Stored data entries

BEGIN

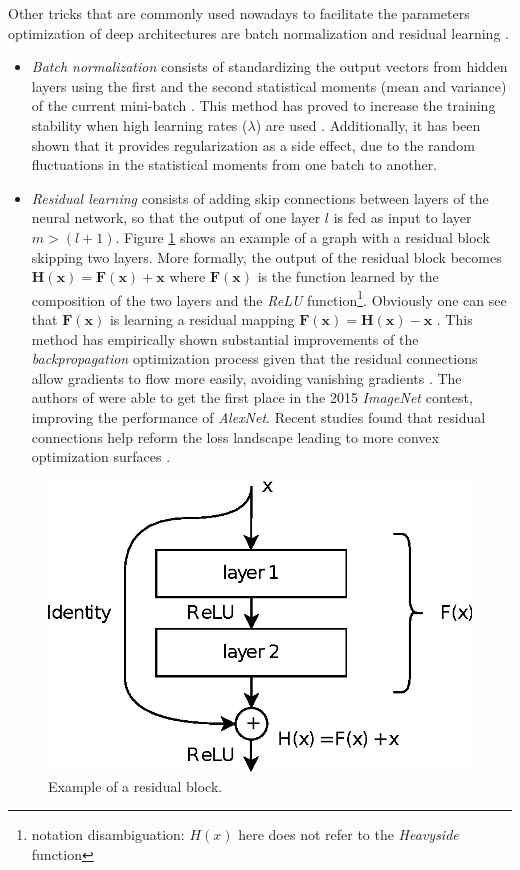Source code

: Other tricks that are commonly used nowadays to facilitate the parameters optimization of deep architectures are batch normalization \autocite{ioffe2015} and residual learning \autocite{kaiming2016}. 
\begin{itemize}
	\item \textit{Batch normalization} consists of standardizing the output vectors from hidden layers using the first and the second statistical moments (mean and variance) of the current mini-batch \autocite{ioffe2015}. This method has proved to increase the training stability when high learning rates ($\lambda$) are used \autocite{Goodfellow2016}. Additionally, it has been shown that it provides regularization \autocite{dauphin2021} as a side effect, due to the random fluctuations in the statistical moments from one batch to another.
	\item \textit{Residual learning} consists of adding skip connections between layers of the neural network, so that the output of one layer $l$ is fed as input to layer $m > (l+1)$. Figure \ref{fig:residual} shows an example of a graph with a residual block skipping two layers. More formally, the output of the residual block becomes $\mathbf{H(x)} = \mathbf{F(x)} + \mathbf{x}$ where $\mathbf{F(x)}$ is the function learned by the composition of the two layers and the \textit{ReLU} function\footnote{notation disambiguation: $H(x)$ here does not refer to the \textit{Heavyside} function}. Obviously one can see that $\mathbf{F(x)}$ is learning a residual mapping $\mathbf{F(x)} = \mathbf{H(x)} - \mathbf{x}$ \autocite{kaiming2016}. This method has empirically shown substantial improvements of the \textit{backpropagation} optimization process given that the residual connections allow gradients to flow more easily, avoiding vanishing gradients \autocite{Goodfellow2016}. The authors of \autocite{kaiming2016} were able to get the first place in the 2015 \textit{ImageNet} contest, improving the performance of \textit{AlexNet}. Recent studies found that residual connections help reform the loss landscape leading to more convex optimization surfaces \autocite{freeman2017, wang2020a}.
\end{itemize}
 


\begin{figure}[h!]
	\centering
	\includegraphics[width=0.5\linewidth]{background/images/residual}
	\caption[Example of a residual block]{Example of a residual block.}
	\label{fig:residual}
\end{figure}


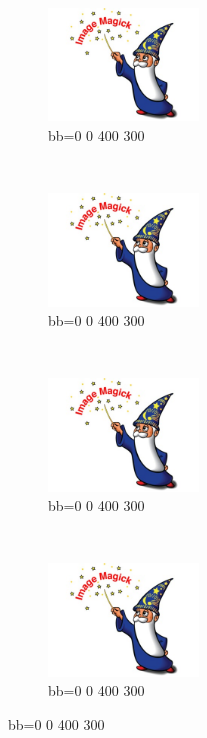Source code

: \documentclass[french]{article}
\begin{document}
\begin{figure}[h]
    \centering
    \begin{subfigure}[b]{0.3\textwidth}
        \includegraphics[bb=0 0 400 300,height=3cm]{test.jpg}
        \caption{bb=0 0 400 300}
        \label{essai_1}
    \end{subfigure}
    ~ %
    \begin{subfigure}[b]{0.3\textwidth}
        \includegraphics[bb=0 0 400 300,height=3cm]{test.jpg}
        \caption{bb=0 0 400 300}
        \label{essai_2}
    \end{subfigure}
    ~
    \begin{subfigure}[b]{0.3\textwidth}
        \includegraphics[bb=0 0 400 300,height=3cm]{test.jpg}
        \caption{bb=0 0 400 300}
        \label{essai_3}
    \end{subfigure}
    \\
    \begin{subfigure}[b]{0.3\textwidth}
        \includegraphics[bb=0 0 400 300,height=3cm]{test.jpg}
        \caption{bb=0 0 400 300}
        \label{essai_4}
    \end{subfigure}

\end{figure}
\end{document}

END

Images are to be excluded, and each record above written out word for word.

## Answer box
Source code

: Other tricks that are commonly used nowadays to facilitate the parameters optimization of deep architectures are batch normalization \autocite{ioffe2015} and residual learning \autocite{kaiming2016}. 
\begin{itemize}
	\item \textit{Batch normalization} consists of standardizing the output vectors from hidden layers using the first and the second statistical moments (mean and variance) of the current mini-batch \autocite{ioffe2015}. This method has proved to increase the training stability when high learning rates ($\lambda$) are used \autocite{Goodfellow2016}. Additionally, it has been shown that it provides regularization \autocite{dauphin2021} as a side effect, due to the random fluctuations in the statistical moments from one batch to another.
	\item \textit{Residual learning} consists of adding skip connections between layers of the neural network, so that the output of one layer $l$ is fed as input to layer $m > (l+1)$. Figure \ref{fig:residual} shows an example of a graph with a residual block skipping two layers. More formally, the output of the residual block becomes $\mathbf{H(x)} = \mathbf{F(x)} + \mathbf{x}$ where $\mathbf{F(x)}$ is the function learned by the composition of the two layers and the \textit{ReLU} function\footnote{notation disambiguation: $H(x)$ here does not refer to the \textit{Heavyside} function}. Obviously one can see that $\mathbf{F(x)}$ is learning a residual mapping $\mathbf{F(x)} = \mathbf{H(x)} - \mathbf{x}$ \autocite{kaiming2016}. This method has empirically shown substantial improvements of the \textit{backpropagation} optimization process given that the residual connections allow gradients to flow more easily, avoiding vanishing gradients \autocite{Goodfellow2016}. The authors of \autocite{kaiming2016} were able to get the first place in the 2015 \textit{ImageNet} contest, improving the performance of \textit{AlexNet}. Recent studies found that residual connections help reform the loss landscape leading to more convex optimization surfaces \autocite{freeman2017, wang2020a}.
\end{itemize}
 


\begin{figure}[h!]
	\centering
	\includegraphics[width=0.5\linewidth]{background/images/residual}
	\caption[Example of a residual block]{Example of a residual block.}
	\label{fig:residual}
\end{figure}


Source code

: \documentclass[french]{article}
\begin{document}
\begin{figure}[h]
    \centering
    \begin{subfigure}[b]{0.3\textwidth}
        \includegraphics[bb=0 0 400 300,height=3cm]{test.jpg}
        \caption{bb=0 0 400 300}
        \label{essai_1}
    \end{subfigure}
    ~ %
    \begin{subfigure}[b]{0.3\textwidth}
        \includegraphics[bb=0 0 400 300,height=3cm]{test.jpg}
        \caption{bb=0 0 400 300}
        \label{essai_2}
    \end{subfigure}
    ~
    \begin{subfigure}[b]{0.3\textwidth}
        \includegraphics[bb=0 0 400 300,height=3cm]{test.jpg}
        \caption{bb=0 0 400 300}
        \label{essai_3}
    \end{subfigure}
    \\
    \begin{subfigure}[b]{0.3\textwidth}
        \includegraphics[bb=0 0 400 300,height=3cm]{test.jpg}
        \caption{bb=0 0 400 300}
        \label{essai_4}
    \end{subfigure}

\end{figure}
\end{document}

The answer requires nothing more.